Briefly kaela edson and zanni. Bryan pierce for a time before his physical difference
began to make this more difficult as everyone grew taller and he stayed the
same. A desire to make manifest my power became a priority. Whenever given the
chance I would dominate academic competitions, seeking out, facing off with,
and eventually embarrassing whoever promised to be the closest competition,
thereby making the gap between myself and those who were struggling with the
academic material appear even larger than it was. I knew I was seen as a force
and I liked it.
At
the same time as my will to power manifested itself in the academic arena in
public school ,as my sense of difference grew larger through bullying and
fights at school, and I released my aggression on the football field, I had a
separate world full of new social dynamics and what felt like a reinvented
persona through my jewish community about a 20 minute drive away.

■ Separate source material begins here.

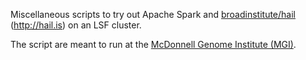 Miscellaneous scripts to try out Apache Spark and [broadinstitute/hail][0] (http://hail.is) on an LSF cluster. 

The script are meant to run at the [McDonnell Genome Institute (MGI)][1].

[0]: https://github.com/broadinstitute/hail
[1]: http://genome.wustl.edu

In Winchester
Massachusetts, I had a strong group of friends, mostly young males, of whom I
was the unquestionable leader. We were loud in class both in discussions of
material and during break times. We were boisterous and joking, we were
unafraid. And it felt like we were this way because of a choice that I had
made. I do not remember the moment, but I remember the thought process coming
out of my social deductions in public school not that it was objectively better
to be popular or outgoing, but that the experience certainly appeared to be
better. Like the common people in siddhartha’s experience, I had seen the
brutish pleasure by which my peers enjoyed each other and the world around
them, seen the way they could share space without desiring to dominate or
destroy, or at least when they felt and acted on these things that they could
not do them. They appeared slightly out of reach always and therefore the interaction
was sweet and unrequited in absolute terms, but always fulfilled in relative
terms. There was no expectation of completion, or even a perception of what
that would mean. There was only the action and its result. I chose to be that
in my new world. I chose fun and popularity and extroversion. And for a time,
felt like my best self, before the wearisome self-flagellating id of
self-improvement imposed itself on the perceived differences between my two
personas. I sang and ran and
argued with gusto, and without an outside voice or eye comparing what I was
doing to anything else, to my parents, family, other jews. Because I was among
them. And I was the greatest example of myself, the platonic aaron growing and
developing as the first flower from the first seed did in the garden of eden,
showing the world what it might be.
Then
came highschool and the great collision. Sexuality, depression, adulthood ( at
least in the sense of true force in the world and consequences both by and on
me), the truest kind of friendship, peers, an explosion of interest in the
world, spirituality, and open defiance of the father and of the laid out path.